- RECORDED INFORMATION:
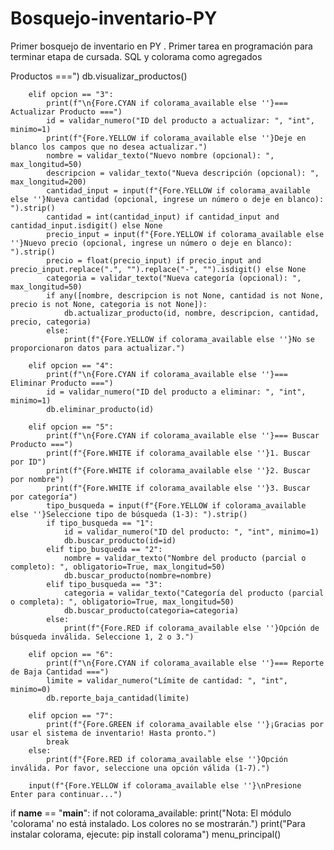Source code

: # Bosquejo-inventario-PY
Primer bosquejo de inventario en PY . Primer tarea en programación para terminar etapa de cursada. SQL y colorama como agregados

Productos ===")
            db.visualizar_productos()

        elif opcion == "3":
            print(f"\n{Fore.CYAN if colorama_available else ''}=== Actualizar Producto ===")
            id = validar_numero("ID del producto a actualizar: ", "int", minimo=1)
            print(f"{Fore.YELLOW if colorama_available else ''}Deje en blanco los campos que no desea actualizar.")
            nombre = validar_texto("Nuevo nombre (opcional): ", max_longitud=50)
            descripcion = validar_texto("Nueva descripción (opcional): ", max_longitud=200)
            cantidad_input = input(f"{Fore.YELLOW if colorama_available else ''}Nueva cantidad (opcional, ingrese un número o deje en blanco): ").strip()
            cantidad = int(cantidad_input) if cantidad_input and cantidad_input.isdigit() else None
            precio_input = input(f"{Fore.YELLOW if colorama_available else ''}Nuevo precio (opcional, ingrese un número o deje en blanco): ").strip()
            precio = float(precio_input) if precio_input and precio_input.replace(".", "").replace("-", "").isdigit() else None
            categoria = validar_texto("Nueva categoría (opcional): ", max_longitud=50)
            if any([nombre, descripcion is not None, cantidad is not None, precio is not None, categoria is not None]):
                db.actualizar_producto(id, nombre, descripcion, cantidad, precio, categoria)
            else:
                print(f"{Fore.YELLOW if colorama_available else ''}No se proporcionaron datos para actualizar.")

        elif opcion == "4":
            print(f"\n{Fore.CYAN if colorama_available else ''}=== Eliminar Producto ===")
            id = validar_numero("ID del producto a eliminar: ", "int", minimo=1)
            db.eliminar_producto(id)

        elif opcion == "5":
            print(f"\n{Fore.CYAN if colorama_available else ''}=== Buscar Producto ===")
            print(f"{Fore.WHITE if colorama_available else ''}1. Buscar por ID")
            print(f"{Fore.WHITE if colorama_available else ''}2. Buscar por nombre")
            print(f"{Fore.WHITE if colorama_available else ''}3. Buscar por categoría")
            tipo_busqueda = input(f"{Fore.YELLOW if colorama_available else ''}Seleccione tipo de búsqueda (1-3): ").strip()
            if tipo_busqueda == "1":
                id = validar_numero("ID del producto: ", "int", minimo=1)
                db.buscar_producto(id=id)
            elif tipo_busqueda == "2":
                nombre = validar_texto("Nombre del producto (parcial o completo): ", obligatorio=True, max_longitud=50)
                db.buscar_producto(nombre=nombre)
            elif tipo_busqueda == "3":
                categoria = validar_texto("Categoría del producto (parcial o completa): ", obligatorio=True, max_longitud=50)
                db.buscar_producto(categoria=categoria)
            else:
                print(f"{Fore.RED if colorama_available else ''}Opción de búsqueda inválida. Seleccione 1, 2 o 3.")

        elif opcion == "6":
            print(f"\n{Fore.CYAN if colorama_available else ''}=== Reporte de Baja Cantidad ===")
            limite = validar_numero("Límite de cantidad: ", "int", minimo=0)
            db.reporte_baja_cantidad(limite)

        elif opcion == "7":
            print(f"{Fore.GREEN if colorama_available else ''}¡Gracias por usar el sistema de inventario! Hasta pronto.")
            break
        else:
            print(f"{Fore.RED if colorama_available else ''}Opción inválida. Por favor, seleccione una opción válida (1-7).")
        
        input(f"{Fore.YELLOW if colorama_available else ''}\nPresione Enter para continuar...")

if __name__ == "__main__":
    if not colorama_available:
        print("Nota: El módulo 'colorama' no está instalado. Los colores no se mostrarán.")
        print("Para instalar colorama, ejecute: pip install colorama")
    menu_principal()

- EXERCISE GOAL: Everything from the line containing "por usar el" through the line containing "El módulo 'colorama'" in the material above should be retyped exactly, both ends included, and nothing more.

- WRITTEN ANSWER:
            print(f"{Fore.GREEN if colorama_available else ''}¡Gracias por usar el sistema de inventario! Hasta pronto.")
            break
        else:
            print(f"{Fore.RED if colorama_available else ''}Opción inválida. Por favor, seleccione una opción válida (1-7).")
        
        input(f"{Fore.YELLOW if colorama_available else ''}\nPresione Enter para continuar...")

if __name__ == "__main__":
    if not colorama_available:
        print("Nota: El módulo 'colorama' no está instalado. Los colores no se mostrarán.")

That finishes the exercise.